As a long-established meeting place of the East and West, Macao provided opportunities for pioneers such as Yung Wing (容閎), Tang Tingshu (唐廷樞), and Zheng Guanying (鄭觀應), to receive or expose to western education and culture from a young age. They became significant participants in the later Self-strengthening Movement and the modernisation of China. However, China’s crushing defeat in the First Sino-Japanese War in 1894-95 marked its thorough failure.

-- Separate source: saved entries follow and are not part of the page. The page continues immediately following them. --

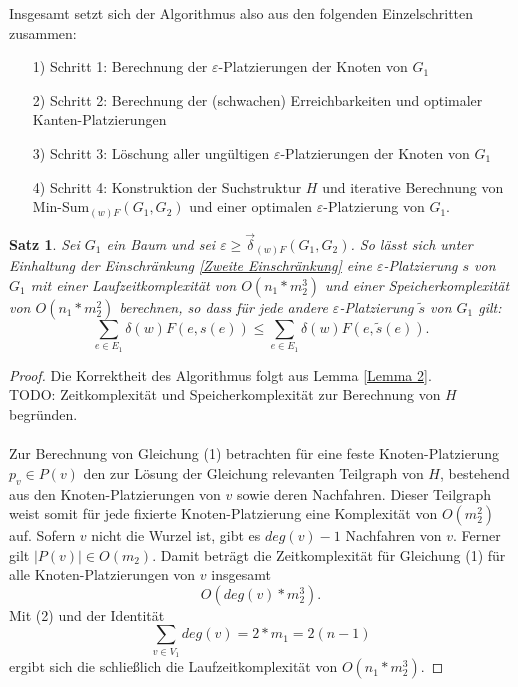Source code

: \documentclass[a4paper, 12pt, twoside]{article}
\theoremstyle{Format1} %
\newtheorem{Satz}[Def]{Satz}                %
\begin{document}
Insgesamt setzt sich der Algorithmus also aus den folgenden Einzelschritten zusammen:
\begin{enumerate}
	\item[1)] Schritt 1: Berechnung der $\varepsilon$-Platzierungen der Knoten von $G_1$
	\item[2)] Schritt 2: Berechnung der (schwachen) Erreichbarkeiten und optimaler Kanten-Platzierungen
	\item[3)] Schritt 3: Löschung aller ungültigen $\varepsilon$-Platzierungen der Knoten von $G_1$
	\item[4)] Schritt 4: Konstruktion der Suchstruktur $H$ und iterative Berechnung von Min-Sum$_{(w)F}(G_1, G_2)$ und einer optimalen $\varepsilon$-Platzierung von $G_1$.
\end{enumerate}

\begin{Satz}
	Sei $G_1$ ein Baum und sei $\varepsilon \geq \vec{\delta}_{(w)F}(G_1,G_2)$.
	So lässt sich unter Einhaltung der Einschränkung \ref{Zweite Einschränkung} eine $\varepsilon$-Platzierung $s$ von $G_1$
	mit einer Laufzeitkomplexität von $O(n_1*m_2^3)$ und einer Speicherkomplexität von $O(n_1*m_2^2)$ berechnen, so dass für jede
	andere $\varepsilon$-Platzierung $\tilde{s}$ von $G_1$ gilt:
	$$\sum_{e \in E_1}\delta{(w)F}(e, s(e)) \leq \sum_{e \in E_1}\delta{(w)F}(e, \tilde{s}(e)).$$
\end{Satz}

\begin{proof}
Die Korrektheit des Algorithmus folgt aus Lemma \ref{Lemma 2}.
\\
TODO: Zeitkomplexität und Speicherkomplexität zur Berechnung von $H$ begründen.
\\
\\
Zur Berechnung von Gleichung (1) betrachten für eine feste Knoten-Platzierung $p_v \in P(v)$ den zur Lösung der Gleichung relevanten Teilgraph von $H$,
bestehend aus den Knoten-Platzierungen von $v$ sowie deren Nachfahren. Dieser Teilgraph weist somit für jede fixierte Knoten-Platzierung eine Komplexität von $O(m_2^2)$ auf.
Sofern $v$ nicht die Wurzel ist, gibt es $deg(v)-1$ Nachfahren von $v$. Ferner gilt $|P(v)| \in O(m_2)$. Damit beträgt die Zeitkomplexität für Gleichung (1) für alle
Knoten-Platzierungen von $v$ insgesamt
\begin{equation}
	O(deg(v)*m_2^3).
\end{equation}
Mit (2) und der Identität
\begin{equation}
	\sum_{v \in V_1} deg(v) = 2*m_1 = 2(n-1)
\end{equation}
ergibt sich die schließlich die Laufzeitkomplexität von $O(n_1*m_2^3).$
\end{proof}
\end{document}
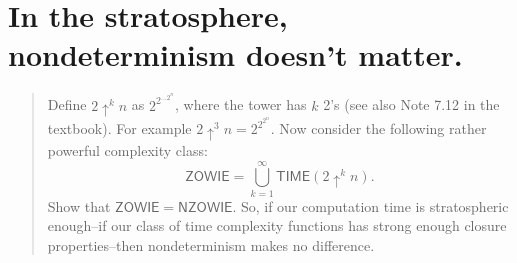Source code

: 

\maketitle
\thispagestyle{firststyle}
\vspace{-2.0cm}

\section*{In the stratosphere, nondeterminism doesn’t matter.}
    \begin{quote}
    Define $2\uparrow^k n$ as $2^{2^{...2^n}}$, where the tower has $k$ 2's (see also Note 7.12 in the textbook).
    For example $2 \uparrow^3 n = 2^{2^{2^n}}$.
    Now consider the following rather powerful complexity class:
    \[
        \mathsf{ZOWIE} =
        \bigcup_{k=1}^\infty \mathsf{TIME}(2\uparrow^k n).
    \]
    Show that $\mathsf{ZOWIE} = \mathsf{NZOWIE}$.
    So, if our computation time is stratospheric enough--if our class of time complexity functions has strong enough closure properties--then nondeterminism makes no difference.
    \end{quote}
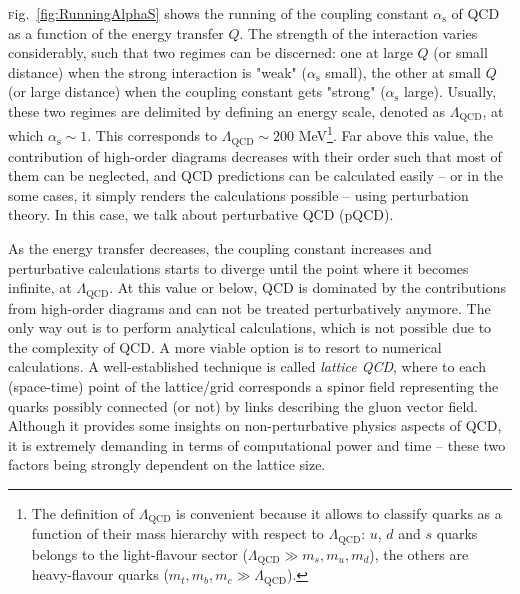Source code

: \documentclass[ALICE,manyauthors]{cernphprep}
\newcommand{\Fig}       {\textsc{f}ig.~}
\newcommand {\alphaS}       {\mbox{$\alpha_{\textrm{s}}$}\xspace}
\newcommand{\LambdaQCD}     {\mbox{$\Lambda_{\textrm{QCD}}$}\xspace}
\providecommand{\DIFaddtex}[1]{{\protect\color{blue}\uwave{#1}}} %
\providecommand{\DIFdeltex}[1]{{\protect\color{red}\sout{#1}}}                      %
\providecommand{\DIFaddbegin}{} %
\providecommand{\DIFaddend}{} %
\providecommand{\DIFdelbegin}{} %
\providecommand{\DIFdelend}{} %
\providecommand{\DIFadd}[1]{\texorpdfstring{\DIFaddtex{#1}}{#1}} %
\providecommand{\DIFdel}[1]{\texorpdfstring{\DIFdeltex{#1}}{}} %
\newcommand{\DIFscaledelfig}{0.5}
\newlength{\DIFdelgraphicswidth} %
\newlength{\DIFdelgraphicsheight} %
\newcommand{\DIFaddincludegraphics}[2][]{{\color{blue}\fbox{\DIFOincludegraphics[#1]{#2}}}} %
\newcommand{\DIFdelincludegraphics}[2][]{%
\sbox{\DIFdelgraphicsbox}{\DIFOincludegraphics[#1]{#2}}%
\settoboxwidth{\DIFdelgraphicswidth}{\DIFdelgraphicsbox} %
\settoboxtotalheight{\DIFdelgraphicsheight}{\DIFdelgraphicsbox} %
\scalebox{\DIFscaledelfig}{%
\parbox[b]{\DIFdelgraphicswidth}{\usebox{\DIFdelgraphicsbox}\\[-\baselineskip] \rule{\DIFdelgraphicswidth}{0em}}\llap{\resizebox{\DIFdelgraphicswidth}{\DIFdelgraphicsheight}{%
\setlength{\unitlength}{\DIFdelgraphicswidth}%
\begin{picture}(1,1)%
\thicklines\linethickness{2pt} %
{\color[rgb]{1,0,0}\put(0,0){\framebox(1,1){}}}%
{\color[rgb]{1,0,0}\put(0,0){\line( 1,1){1}}}%
{\color[rgb]{1,0,0}\put(0,1){\line(1,-1){1}}}%
\end{picture}%
}\hspace*{3pt}}} %
} %
\DeclareRobustCommand{\DIFaddbegin}{\DIFOaddbegin \let\includegraphics\DIFaddincludegraphics} %
\DeclareRobustCommand{\DIFaddend}{\DIFOaddend \let\includegraphics\DIFOincludegraphics} %
\DeclareRobustCommand{\DIFdelbegin}{\DIFOdelbegin \let\includegraphics\DIFdelincludegraphics} %
\DeclareRobustCommand{\DIFdelend}{\DIFOaddend \let\includegraphics\DIFOincludegraphics} %
\begin{document}
\Fig\ref{fig:RunningAlphaS} shows the running of the coupling constant \alphaS of QCD as a function of the energy transfer $Q$. The strength of the interaction varies considerably, such that two regimes can be discerned: one at large $Q$ (or small distance) when the strong interaction is "weak" (\alphaS small), the other at small $Q$ (or large distance) when the coupling constant gets "strong" (\alphaS large). Usually, these two regimes are delimited by defining an energy scale, denoted as \LambdaQCD, at which $\alphaS \sim 1$. This corresponds to $\LambdaQCD \sim 200$ MeV\footnote{The definition of \LambdaQCD is convenient because it allows to classify quarks as a function of their mass hierarchy with respect to \LambdaQCD: $u$, $d$ and $s$ quarks belongs to the light-flavour sector (\DIFdelbegin \DIFdel{$\LambdaQCD \gg m_{s}, m_{u}, m_{d}$}\DIFdelend \DIFaddbegin \DIFadd{$\LambdaQCD \ll m_{s}, m_{u}, m_{d}$}\DIFaddend ), the others are heavy-flavour quarks ($m_{t}, m_{b}, m_{c} \gg \LambdaQCD$).}. Far above this value, the contribution of high-order diagrams decreases with their order such that most of them can be neglected, and QCD predictions can be calculated easily -- or in the some cases, it simply renders the calculations possible -- using perturbation theory. In this case, we talk about perturbative QCD (pQCD).

As the energy transfer decreases, the coupling constant increases and perturbative calculations starts to diverge until the point where it becomes infinite, at \LambdaQCD. At this value or below, QCD is dominated by the contributions from high-order diagrams and can not be treated perturbatively anymore. The only way out is to perform analytical calculations, which is not possible due to the complexity of QCD. A more viable option is to resort to numerical calculations. A well-established technique is called \textit{lattice QCD}, where to each (space-time) point of the lattice/grid corresponds a spinor field representing the quarks possibly connected (or not) by links describing the gluon vector field. Although it provides some insights on non-perturbative physics aspects of QCD, it is extremely demanding in terms of computational power and time -- these two factors being strongly dependent on the lattice size.\\
\end{document}
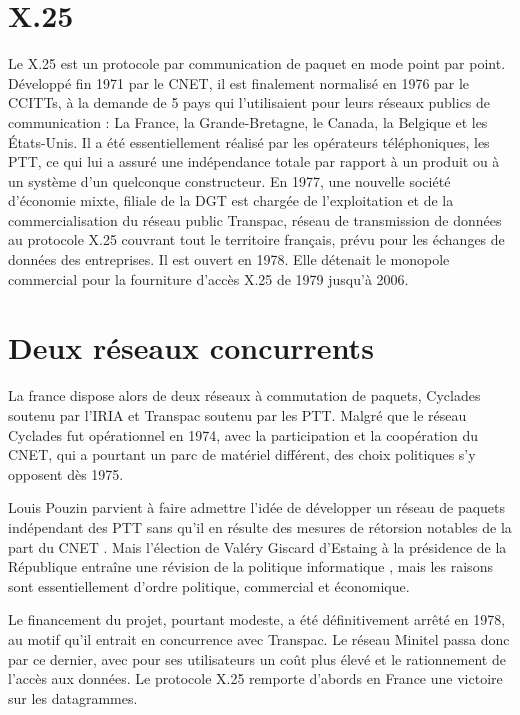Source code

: \documentclass[12pt]{report}
\begin{document}
\section{X.25}

Le X.25 est un protocole par communication de paquet en mode point par point\cite{wikix25}. Développé fin 1971 par le \gls{CNET}, il est finalement normalisé en 1976 par le \glspl{CCITT}, à la demande de 5 pays qui l'utilisaient pour leurs réseaux publics de communication : La France, la Grande-Bretagne, le Canada, la Belgique et les États-Unis. Il a été essentiellement réalisé par les opérateurs téléphoniques, les \gls{PTT}, ce qui lui a assuré une indépendance totale par rapport à un produit ou à un système d'un quelconque constructeur. En 1977, une nouvelle société d'économie mixte, filiale de la DGT est chargée de l'exploitation et de la commercialisation du réseau public Transpac, réseau de transmission de données au protocole X.25 couvrant tout le territoire français, prévu pour les échanges de données des entreprises. Il est ouvert en 1978. Elle détenait le monopole commercial pour la fourniture d'accès X.25 de 1979 jusqu'à 2006\cite{wikitranspac}.

\section{Deux réseaux concurrents}

La france dispose alors de deux réseaux à commutation de paquets, Cyclades soutenu par l'IRIA et Transpac soutenu par les PTT. Malgré que le réseau Cyclades fut opérationnel en 1974, avec la participation et la coopération du CNET, qui a pourtant un parc de matériel différent, des choix politiques s'y opposent dès 1975.

Louis Pouzin parvient à faire admettre l'idée de développer un réseau de paquets indépendant des PTT \og sans qu'il en résulte des mesures de rétorsion notables de la part du CNET \fg. Mais l'élection de Valéry Giscard d'Estaing à la présidence de la République entraîne \og une révision de la politique informatique \fg, mais les raisons sont essentiellement d'ordre politique, commercial et économique.

Le financement du projet, pourtant modeste, a été définitivement arrêté en 1978, au motif qu'il entrait en concurrence avec Transpac. Le réseau Minitel passa donc par ce dernier, avec pour ses utilisateurs un coût plus élevé et le rationnement de l'accès aux données. Le protocole X.25 remporte d'abords en France une victoire sur les datagrammes.
\end{document}
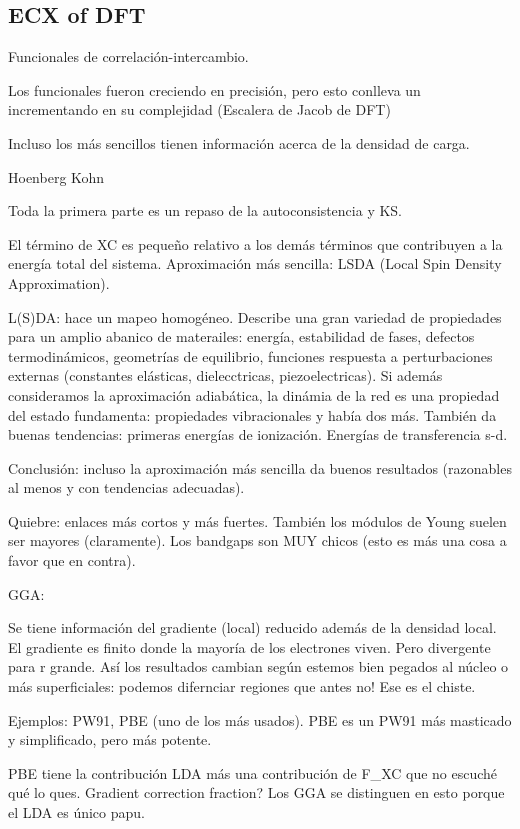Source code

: \subsection{ECX of DFT}

  Funcionales de correlación-intercambio.

  Los funcionales fueron creciendo en precisión, pero esto conlleva un incrementando en su complejidad (Escalera de Jacob de DFT)

  Incluso los más sencillos tienen información acerca de la densidad de carga.

  Hoenberg Kohn

  Toda la primera parte es un repaso de la autoconsistencia y KS.

  El término de XC es pequeño relativo a los demás términos que contribuyen a la energía total del sistema. Aproximación más sencilla: LSDA (Local Spin Density Approximation).

  L(S)DA: hace un mapeo homogéneo. Describe una gran variedad de propiedades para un amplio abanico de materailes: energía, estabilidad de fases, defectos termodinámicos, geometrías de equilibrio, funciones respuesta a perturbaciones externas (constantes elásticas, dielecctricas, piezoelectricas). Si además consideramos la aproximación adiabática, la dinámia de la red es una propiedad del estado fundamenta: propiedades vibracionales y había dos más. También da buenas tendencias: primeras energías de ionización. Energías de transferencia s-d.

  Conclusión: incluso la aproximación más sencilla da buenos resultados (razonables al menos y con tendencias adecuadas).

  Quiebre: enlaces más cortos y más fuertes. También los módulos de Young suelen ser mayores (claramente). Los bandgaps son MUY chicos (esto es más una cosa a favor que en contra).



  GGA:

  Se tiene información del gradiente (local) reducido además de la densidad local. El gradiente es finito donde la mayoría de los electrones viven. Pero divergente para r grande. Así los resultados cambian según estemos bien pegados al núcleo o más superficiales: podemos difernciar regiones que antes no! Ese es el chiste.

  Ejemplos: PW91, PBE (uno de los más usados). PBE es un PW91 más masticado y simplificado, pero más potente.

  PBE tiene la contribución LDA más una contribución de F_{XC} que no escuché qué lo ques. Gradient correction fraction? Los GGA se distinguen en esto porque el LDA es único papu.

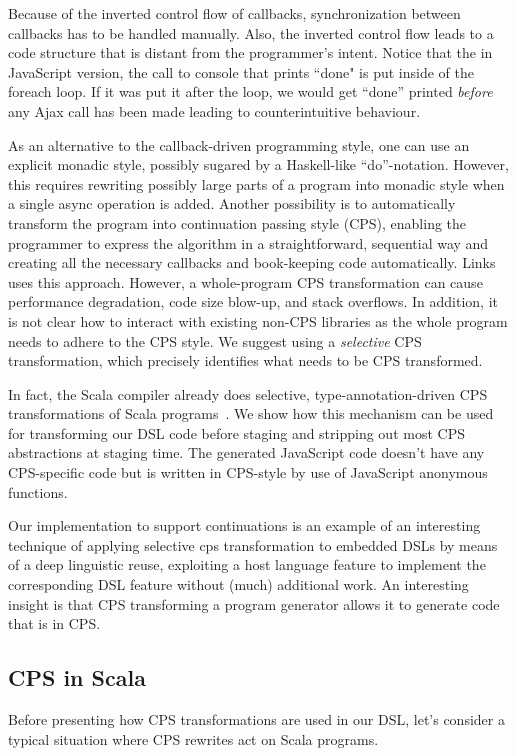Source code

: \documentclass[runningheads,a4paper]{llncs}
\begin{document}
\lstset{basicstyle=\ttfamily}

Because of the inverted control flow of callbacks, synchronization between callbacks has to be handled manually. Also, the inverted control flow leads to a code structure that is distant from the programmer's intent. Notice that the in JavaScript version, the call to console that prints ``done" is put inside of the foreach loop. If it was put it after the loop, we would get ``done'' printed \emph{before} any Ajax call has been made leading to counterintuitive behaviour.

As an alternative to the callback-driven programming style, one can use an explicit monadic style, possibly sugared by a Haskell-like ``do''-notation. However, this requires rewriting possibly large parts of a program into monadic style when a single async operation is added. Another possibility is to automatically transform the program into continuation passing style (CPS), enabling the programmer to express the algorithm in a straightforward, sequential way and creating all the necessary callbacks and book-keeping code automatically. Links~\cite{links} uses this approach. However, a whole-program CPS transformation can cause performance degradation, code size blow-up, and stack overflows. In addition, it is not clear how to interact with existing non-CPS libraries as the whole program needs to adhere to the CPS style. We suggest using a {\it selective} CPS transformation, which precisely identifies what needs to be CPS transformed.

In fact, the Scala compiler already does selective,  type-annotation-driven CPS transformations of Scala programs~\cite{cps-scala,danvy90,danvy92}. We show how this mechanism can be used for transforming our DSL code before staging and stripping out most CPS abstractions at staging time. The generated JavaScript code doesn't have any CPS-specific code but is written in CPS-style by use of JavaScript anonymous functions.

Our implementation to support continuations is an example of an interesting technique of applying selective cps
transformation to embedded DSLs by means of a deep linguistic reuse, exploiting a host language feature to
implement the corresponding DSL feature without (much) additional work. An interesting insight is that CPS
transforming a program generator allows it to generate code that is in CPS.

\subsection{CPS in Scala}
Before presenting how CPS transformations are used in our DSL, let's consider a typical situation where CPS rewrites act on Scala programs.
\end{document}
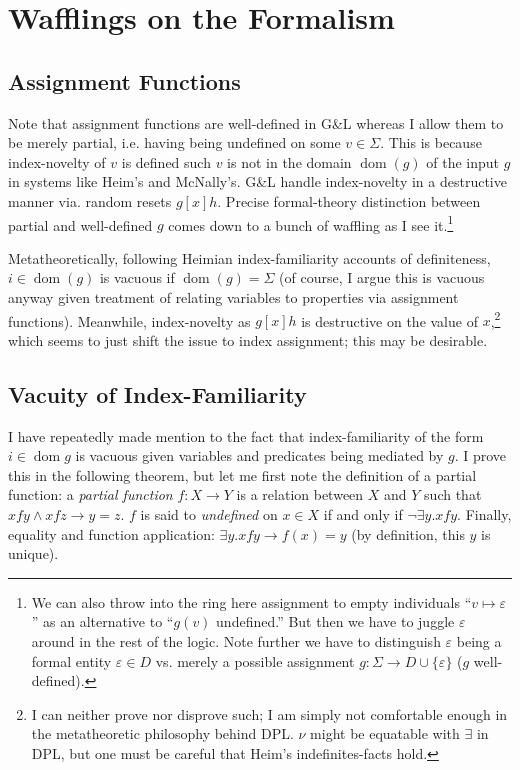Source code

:\documentclass[11pt]{article}
\DeclareMathOperator{\dom}{dom}
\begin{document}
\section{Wafflings on the Formalism}\label{sec:wafflings}
\subsection{Assignment Functions}\label{sec:assignments}
Note that assignment functions are well-defined in G\&L whereas I allow them to be merely partial, i.e. having being undefined on some \(v \in \Sigma\). This is because index-novelty of \(v\) is defined such \(v\) is not in the domain \(\dom(g)\) of the input \(g\) in systems like Heim's and McNally's. G\&L handle index-novelty in a destructive manner via. random resets \(g[x]h\). Precise formal-theory distinction between partial and well-defined \(g\) comes down to a bunch of waffling as I see it.\footnote{We can also throw into the ring here assignment to empty individuals ``\(v \mapsto \varepsilon\)'' as an alternative to ``\(g(v)\) undefined.'' But then we have to juggle \(\varepsilon\) around in the rest of the logic. Note further we have to distinguish \(\varepsilon\) being a formal entity \(\varepsilon \in D\) vs. merely a possible assignment \(g : \Sigma \to D \cup \{\varepsilon\}\) (\(g\) well-defined).}

Metatheoretically, following Heimian index-familiarity accounts of definiteness, \(i \in \dom(g)\) is vacuous if \(\dom(g) = \Sigma\) (of course, I argue this is vacuous anyway given treatment of relating variables to properties via assignment functions). Meanwhile, index-novelty as \(g[x]h\) is destructive on the value of \(x\),\footnote{I can neither prove nor disprove such; I am simply not comfortable enough in the metatheoretic philosophy behind DPL. \(\nu\) might be equatable with \(\exists\) in DPL, but one must be careful that Heim's indefinites-facts hold.} which seems to just shift the issue to index assignment; this may be desirable.


\subsection{Vacuity of Index-Familiarity}
I have repeatedly made mention to the fact that index-familiarity of the form \(i \in \dom g\) is vacuous given variables and predicates being mediated by \(g\). I prove this in the following theorem, but let me first note the definition of a partial function: a \textit{partial function} \(f : X \to Y\) is a relation between \(X\) and \(Y\) such that \(xfy \land xfz \to y = z\). \(f\) is said to \textit{undefined} on \(x \in X\) if and only if \(\lnot \exists y . xfy\). Finally, equality and function application: \(\exists y . xfy \to f(x) = y\) (by definition, this \(y\) is unique).
\end{document}
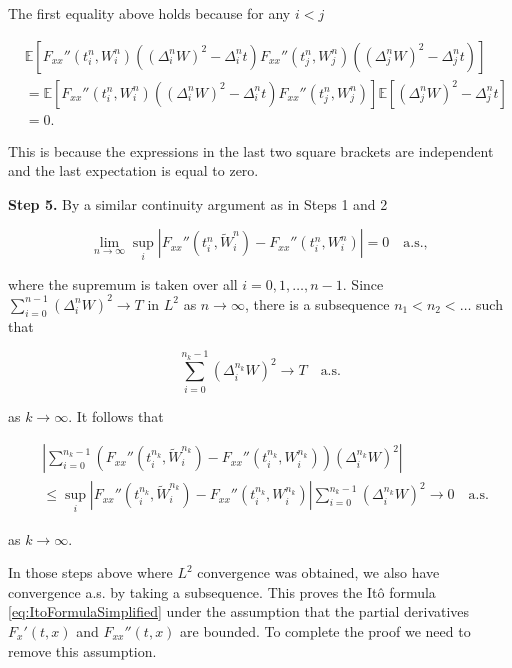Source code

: \begin{Proof}
The first equality above holds because for any $i < j$

\begin{align}
& \mathbb{E}\left[F_{xx}''(t_i^n, W_i^n) \left((\Delta_i^n W)^2 - \Delta_i^n t\right) F_{xx}''(t_j^n, W_j^n) \left((\Delta_j^n W)^2 - \Delta_j^n t\right)\right] \\
& = \mathbb{E}\left[F_{xx}''(t_i^n, W_i^n) \left((\Delta_i^n W)^2 - \Delta_i^n t\right) F_{xx}''(t_j^n, W_j^n)\right] \mathbb{E}\left[(\Delta_j^n W)^2 - \Delta_j^n t\right] \\
& = 0.
\end{align}

This is because the expressions in the last two square brackets are independent and the last expectation is equal to zero.

\medskip\noindent\textbf{Step 5.} By a similar continuity argument as in Steps 1 and 2

\begin{equation}
\lim_{n \to \infty} \sup_i \left|F_{xx}''(t_i^n, \tilde{W}_i^n) - F_{xx}''(t_i^n, W_i^n)\right| = 0 \quad \text{a.s.},
\end{equation}

where the supremum is taken over all $i = 0, 1, \ldots, n-1$. Since $\sum_{i=0}^{n-1} (\Delta_i^n W)^2 \to T$ in $L^2$ as $n \to \infty$, there is a subsequence $n_1 < n_2 < \ldots$ such that

\begin{equation}
\sum_{i=0}^{n_k-1} \left(\Delta_i^{n_k} W\right)^2 \to T \quad \text{a.s.}
\end{equation}

as $k \to \infty$. It follows that

\begin{align}
& \left|\sum_{i=0}^{n_k-1} \left(F_{xx}''(t_i^{n_k}, \tilde{W}_i^{n_k}) - F_{xx}''(t_i^{n_k}, W_i^{n_k})\right) \left(\Delta_i^{n_k} W\right)^2\right| \label{eq:Step5_ineq} \\
& \leq \sup_i \left|F_{xx}''(t_i^{n_k}, \tilde{W}_i^{n_k}) - F_{xx}''(t_i^{n_k}, W_i^{n_k})\right| \sum_{i=0}^{n_k-1} \left(\Delta_i^{n_k} W\right)^2 \to 0 \quad \text{a.s.} \label{eq:Step5_limit}
\end{align}

as $k \to \infty$.

In those steps above where $L^2$ convergence was obtained, we also have convergence a.s. by taking a subsequence. This proves the Itô formula \eqref{eq:ItoFormulaSimplified} under the assumption that the partial derivatives $F_x'(t, x)$ and $F_{xx}''(t, x)$ are bounded. To complete the proof we need to remove this assumption.


\end{Proof}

The Reformer Camp led by Kang Youwei (康有為) and Liang Qichao (梁啟超) advocated a holistic reform movement nationwide to save the country. To gain public support, they issued newspapers and set up schools to disseminate their initiatives. Even after the failure of the Hundred Days’ Reform, they chose Macao as the headquarters of the Chinese Empire Reform Association to help Emperor Guangxu (光緒) regain power.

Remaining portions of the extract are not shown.